==== Entries supplied ====

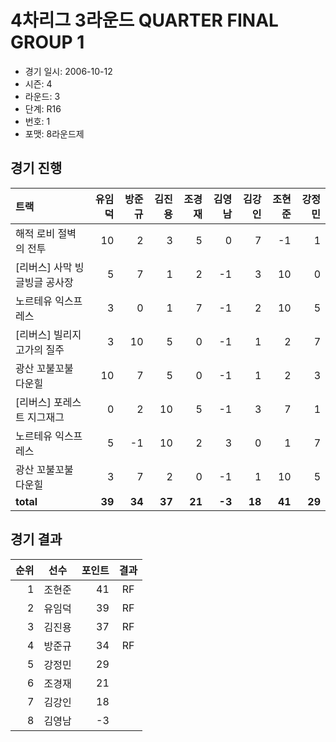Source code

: # 4차리그 3라운드 QUARTER FINAL GROUP 1

- 경기 일시: 2006-10-12
- 시즌: 4
- 라운드: 3
- 단계: R16
- 번호: 1
- 포맷: 8라운드제





## 경기 진행

| 트랙 | 유임덕 | 방준규 | 김진용 | 조경재 | 김영남 | 김강인 | 조현준 | 강정민 |
|:---|---:|---:|---:|---:|---:|---:|---:|---:|
| 해적 로비 절벽의 전투 | 10 | 2 | 3 | 5 | 0 | 7 | -1 | 1 |
| [리버스] 사막 빙글빙글 공사장 | 5 | 7 | 1 | 2 | -1 | 3 | 10 | 0 |
| 노르테유 익스프레스 | 3 | 0 | 1 | 7 | -1 | 2 | 10 | 5 |
| [리버스] 빌리지 고가의 질주 | 3 | 10 | 5 | 0 | -1 | 1 | 2 | 7 |
| 광산 꼬불꼬불 다운힐 | 10 | 7 | 5 | 0 | -1 | 1 | 2 | 3 |
| [리버스] 포레스트 지그재그 | 0 | 2 | 10 | 5 | -1 | 3 | 7 | 1 |
| 노르테유 익스프레스 | 5 | -1 | 10 | 2 | 3 | 0 | 1 | 7 |
| 광산 꼬불꼬불 다운힐 | 3 | 7 | 2 | 0 | -1 | 1 | 10 | 5 |
| __total__ | __39__ | __34__ | __37__ | __21__ | __-3__ | __18__ | __41__ | __29__ |




## 경기 결과

| 순위 | 선수 | 포인트 | 결과 |
|---:|:---:|---:|:---:|
| 1 | 조현준 | 41 | RF |
| 2 | 유임덕 | 39 | RF |
| 3 | 김진용 | 37 | RF |
| 4 | 방준규 | 34 | RF |
| 5 | 강정민 | 29 |  |
| 6 | 조경재 | 21 |  |
| 7 | 김강인 | 18 |  |
| 8 | 김영남 | -3 |  |

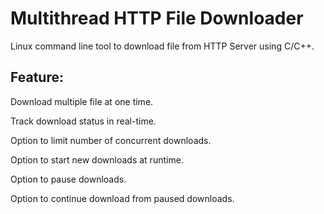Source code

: # Multithread HTTP File Downloader
Linux command line tool to download file from HTTP Server using C/C++.
## Feature:
Download multiple file at one time.

Track download status in real-time.

Option to limit number of concurrent downloads.

Option to start new downloads at runtime.

Option to pause downloads.

Option to continue download from paused downloads.
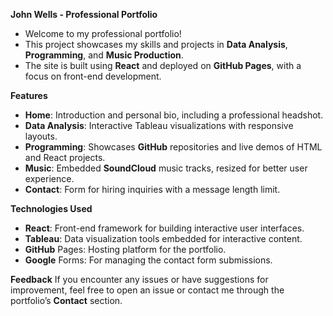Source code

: **John Wells - Professional Portfolio**
- Welcome to my professional portfolio!
- This project showcases my skills and projects in **Data Analysis**, **Programming**, and **Music Production**.
- The site is built using **React** and deployed on **GitHub Pages**, with a focus on front-end development.

**Features**
- **Home**: Introduction and personal bio, including a professional headshot.
- **Data Analysis**: Interactive Tableau visualizations with responsive layouts.
- **Programming**: Showcases **GitHub** repositories and live demos of HTML and React projects.
- **Music**: Embedded **SoundCloud** music tracks, resized for better user experience.
- **Contact**: Form for hiring inquiries with a message length limit.

**Technologies Used**
- **React**: Front-end framework for building interactive user interfaces.
- **Tableau**: Data visualization tools embedded for interactive content.
- **GitHub** Pages: Hosting platform for the portfolio.
- **Google** Forms: For managing the contact form submissions.

**Feedback**
If you encounter any issues or have suggestions for improvement, feel free to open an issue or contact me through the portfolio’s **Contact** section.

====

What is required: Repeat only the lines from the beginning of the material through the line containing "-1 | 2 | 10 | 5 |", both ends kept, leaving pictures out.

Result of the exercise:
Source code

: # 4차리그 3라운드 QUARTER FINAL GROUP 1

- 경기 일시: 2006-10-12
- 시즌: 4
- 라운드: 3
- 단계: R16
- 번호: 1
- 포맷: 8라운드제





## 경기 진행

| 트랙 | 유임덕 | 방준규 | 김진용 | 조경재 | 김영남 | 김강인 | 조현준 | 강정민 |
|:---|---:|---:|---:|---:|---:|---:|---:|---:|
| 해적 로비 절벽의 전투 | 10 | 2 | 3 | 5 | 0 | 7 | -1 | 1 |
| [리버스] 사막 빙글빙글 공사장 | 5 | 7 | 1 | 2 | -1 | 3 | 10 | 0 |
| 노르테유 익스프레스 | 3 | 0 | 1 | 7 | -1 | 2 | 10 | 5 |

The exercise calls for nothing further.